- Exercise objective -
Your job with the data below: print everything from the line that holds "## 400 BC La Venta abandonment" down to the line that holds "## Nahua/Aztec Five Suns [3]", ends included, exactly, and nothing else.

--- Provided information Enclosed Below ---

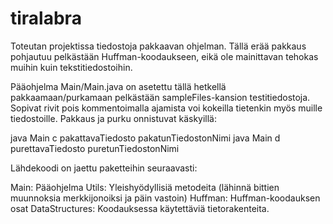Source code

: # tiralabra

Toteutan projektissa tiedostoja pakkaavan ohjelman. Tällä erää pakkaus pohjautuu pelkästään Huffman-koodaukseen, eikä ole mainittavan tehokas muihin kuin tekstitiedostoihin.

Pääohjelma Main/Main.java on asetettu tällä hetkellä pakkaamaan/purkamaan pelkästään sampleFiles-kansion testitiedostoja. Sopivat rivit pois kommentoimalla ajamista voi kokeilla tietenkin myös muille tiedostoille. Pakkaus ja purku onnistuvat käskyillä:

java Main c pakattavaTiedosto pakatunTiedostonNimi
java Main d purettavaTiedosto puretunTiedostonNimi

Lähdekoodi on jaettu paketteihin seuraavasti:

Main: Pääohjelma
Utils: Yleishyödyllisiä metodeita (lähinnä bittien muunnoksia merkkijonoiksi ja päin vastoin)
Huffman: Huffman-koodauksen osat
DataStructures: Koodauksessa käytettäviä tietorakenteita.
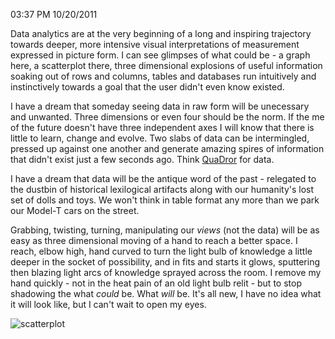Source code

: 03:37 PM 10/20/2011

Data analytics are at the very beginning of a long and inspiring trajectory towards deeper, more intensive visual interpretations of measurement expressed in picture form.  I can see glimpses of what could be - a graph here, a scatterplot there, three dimensional explosions of useful information soaking out of rows and columns, tables and databases run intuitively and instinctively towards a goal that the user didn't even know existed.  

I have a dream that someday seeing data in raw form will be unecessary and unwanted.  Three dimensions or even four should be the norm.  If the me of the future doesn't have three independent axes I will know that there is little to learn, change and evolve.  Two slabs of data can be intermingled, pressed up against one another and generate amazing spires of information that didn't exist just a few seconds ago.  Think [QuaDror](http://www.quadror.com/about-quadror/) for data.  

I have a dream that data will be the antique word of the past - relegated to the dustbin of historical lexilogical artifacts along with our humanity's lost set of dolls and toys.  We won't think in table format any more than we park our Model-T cars on the street.

Grabbing, twisting, turning, manipulating our _views_ (not the data) will be as easy as three dimensional moving of a hand to reach a better space.  I reach, elbow high, hand curved to turn the light bulb of knowledge a little deeper in the socket of possibility, and in fits and starts it glows, sputtering then blazing light arcs of knowledge sprayed across the room.  I remove my hand quickly - not in the heat pain of an old light bulb relit - but to stop shadowing the what _could_ be.  What _will_ be.  It's all new, I have no idea what it will look like, but I can't wait to open my eyes. 

![scatterplot](http://upload.wikimedia.org/wikipedia/commons/0/0f/Oldfaithful3.png)
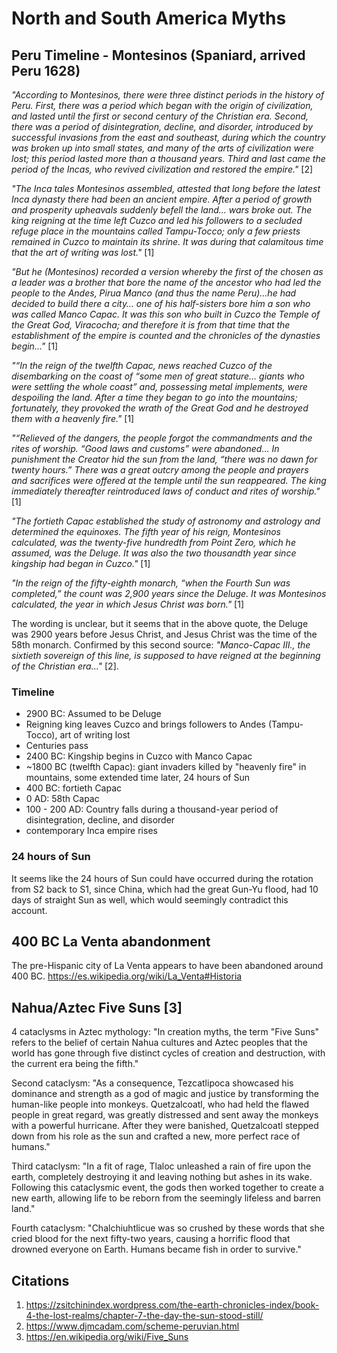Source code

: # North and South America Myths

## Peru Timeline - Montesinos (Spaniard, arrived Peru 1628)

*"According to Montesinos, there were three distinct periods in the history of Peru. First, there was a period which began with the origin of civilization, and lasted until the first or second century of the Christian era. Second, there was a period of disintegration, decline, and disorder, introduced by successful invasions from the east and southeast, during which the country was broken up into small states, and many of the arts of civilization were lost; this period lasted more than a thousand years. Third and last came the period of the Incas, who revived civilization and restored the empire."* [2]

*"The Inca tales Montesinos assembled, attested that long before the latest Inca dynasty there had been an ancient empire. After a period of growth and prosperity upheavals suddenly befell the land… wars broke out. The king reigning at the time left Cuzco and led his followers to a secluded refuge place in the mountains called Tampu-Tocco; only a few priests remained in Cuzco to maintain its shrine. It was during that calamitous time that the art of writing was lost."* [1]

*"But he (Montesinos) recorded a version whereby the first of the chosen as a leader was a brother that bore the name of the ancestor who had led the people to the Andes, Pirua Manco (and thus the name Peru)…he had decided to build there a city… one of his half-sisters bore him a son who was called Manco Capac. It was this son who built in Cuzco the Temple of the Great God, Viracocha; and therefore it is from that time that the establishment of the empire is counted and the chronicles of the dynasties begin..."* [1]

*"“In the reign of the twelfth Capac, news reached Cuzco of the disembarking on the coast of “some men of great stature… giants who were settling the whole coast” and, possessing metal implements, were despoiling the land. After a time they began to go into the mountains; fortunately, they provoked the wrath of the Great God and he destroyed them with a heavenly fire."* [1]

*"“Relieved of the dangers, the people forgot the commandments and the rites of worship. “Good laws and customs” were abandoned… In punishment the Creator hid the sun from the land, “there was no dawn for twenty hours.” There was a great outcry among the people and prayers and sacrifices were offered at the temple until the sun reappeared. The king immediately thereafter reintroduced laws of conduct and rites of worship."* [1]

*"The fortieth Capac established the study of astronomy and astrology and determined the equinoxes. The fifth year of his reign, Montesinos calculated, was the twenty-five hundredth from Point Zero, which he assumed, was the Deluge. It was also the two thousandth year since kingship had began in Cuzco."* [1]

*"In the reign of the fifty-eighth monarch, “when the Fourth Sun was completed,” the count was 2,900 years since the Deluge. It was Montesinos calculated, the year in which Jesus Christ was born."* [1]

The wording is unclear, but it seems that in the above quote, the Deluge was 2900 years before Jesus Christ, and Jesus Christ was the time of the 58th monarch. Confirmed by this second source: *"Manco-Capac III., the sixtieth sovereign of this line, is supposed to have reigned at the beginning of the Christian era..."* [2].

### Timeline

- 2900 BC: Assumed to be Deluge
- Reigning king leaves Cuzco and brings followers to Andes (Tampu-Tocco), art of writing lost
- Centuries pass
- 2400 BC: Kingship begins in Cuzco with Manco Capac
- ~1800 BC (twelfth Capac): giant invaders killed by "heavenly fire" in mountains, some extended time later, 24 hours of Sun
- 400 BC: fortieth Capac
- 0 AD: 58th Capac
- 100 - 200 AD: Country falls during a thousand-year period of disintegration, decline, and disorder
- contemporary Inca empire rises

### 24 hours of Sun

It seems like the 24 hours of Sun could have occurred during the rotation from S2 back to S1, since China, which had the great Gun-Yu flood, had 10 days of straight Sun as well, which would seemingly contradict this account.

## 400 BC La Venta abandonment

The pre-Hispanic city of La Venta appears to have been abandoned around 400 BC. https://es.wikipedia.org/wiki/La_Venta#Historia

## Nahua/Aztec Five Suns [3]

4 cataclysms in Aztec mythology: "In creation myths, the term "Five Suns" refers to the belief of certain Nahua cultures and Aztec peoples that the world has gone through five distinct cycles of creation and destruction, with the current era being the fifth."

Second cataclysm: "As a consequence, Tezcatlipoca showcased his dominance and strength as a god of magic and justice by transforming the human-like people into monkeys. Quetzalcoatl, who had held the flawed people in great regard, was greatly distressed and sent away the monkeys with a powerful hurricane. After they were banished, Quetzalcoatl stepped down from his role as the sun and crafted a new, more perfect race of humans."

Third cataclysm: "In a fit of rage, Tlaloc unleashed a rain of fire upon the earth, completely destroying it and leaving nothing but ashes in its wake. Following this cataclysmic event, the gods then worked together to create a new earth, allowing life to be reborn from the seemingly lifeless and barren land."

Fourth cataclysm: "Chalchiuhtlicue was so crushed by these words that she cried blood for the next fifty-two years, causing a horrific flood that drowned everyone on Earth. Humans became fish in order to survive."

## Citations

1. https://zsitchinindex.wordpress.com/the-earth-chronicles-index/book-4-the-lost-realms/chapter-7-the-day-the-sun-stood-still/
2. https://www.djmcadam.com/scheme-peruvian.html
3. https://en.wikipedia.org/wiki/Five_Suns
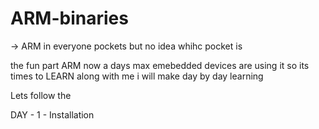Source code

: # ARM-binaries

  -> ARM in everyone pockets but no idea whihc pocket is 
  
  the fun part ARM now a days max emebedded devices are using it so its times to LEARN along with me i will make day by day learning
  
  Lets follow the 
  
  DAY - 1 - Installation 
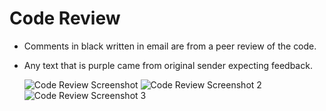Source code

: # Code Review

- Comments in black written in email are from a peer review of the code.
- Any text that is purple came from original sender expecting feedback.


    
   ![Code Review Screenshot](https://github.com/dmrobbin/T11/blob/master/Milestones/Milestone4/CodeReviewEmail.png)
   ![Code Review Screenshot 2](https://github.com/dmrobbin/T11/blob/master/Milestones/Milestone4/CodeReviewEmail2.png)
   ![Code Review Screenshot 3](https://github.com/dmrobbin/T11/blob/master/Milestones/Milestone4/CodeReviewEmail3.png)


  


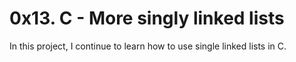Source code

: # 0x13. C - More singly linked lists
In this project, I continue to learn how to use single linked lists in C.
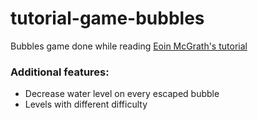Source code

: # tutorial-game-bubbles

Bubbles game done while reading [Eoin McGrath's tutorial](http://www.smashingmagazine.com/2012/10/design-your-own-mobile-game/)

### Additional features:
* Decrease water level on every escaped bubble
* Levels with different difficulty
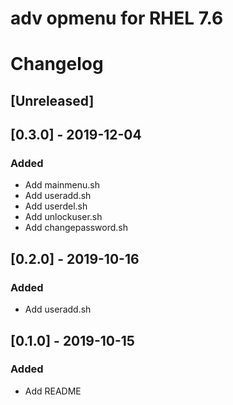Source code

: # adv opmenu for RHEL 7.6
# Changelog

## [Unreleased]

## [0.3.0] - 2019-12-04
### Added
- Add mainmenu.sh
- Add useradd.sh
- Add userdel.sh
- Add unlockuser.sh
- Add changepassword.sh

## [0.2.0] - 2019-10-16
### Added
- Add useradd.sh

## [0.1.0] - 2019-10-15
### Added
- Add README
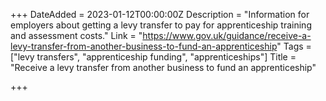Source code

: +++
DateAdded = 2023-01-12T00:00:00Z
Description = "Information for employers about getting a levy transfer to pay for apprenticeship training and assessment costs."
Link = "https://www.gov.uk/guidance/receive-a-levy-transfer-from-another-business-to-fund-an-apprenticeship"
Tags = ["levy transfers", "apprenticeship funding", "apprenticeships"]
Title = "Receive a levy transfer from another business to fund an apprenticeship"

+++
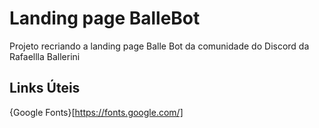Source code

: # Landing page BalleBot
Projeto recriando a landing page Balle Bot da comunidade do Discord da Rafaellla Ballerini

## Links Úteis
{Google Fonts}[https://fonts.google.com/]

--- End of Enclosed Provided information ---

- Solution for this problem -
## 400 BC La Venta abandonment

The pre-Hispanic city of La Venta appears to have been abandoned around 400 BC. https://es.wikipedia.org/wiki/La_Venta#Historia

## Nahua/Aztec Five Suns [3]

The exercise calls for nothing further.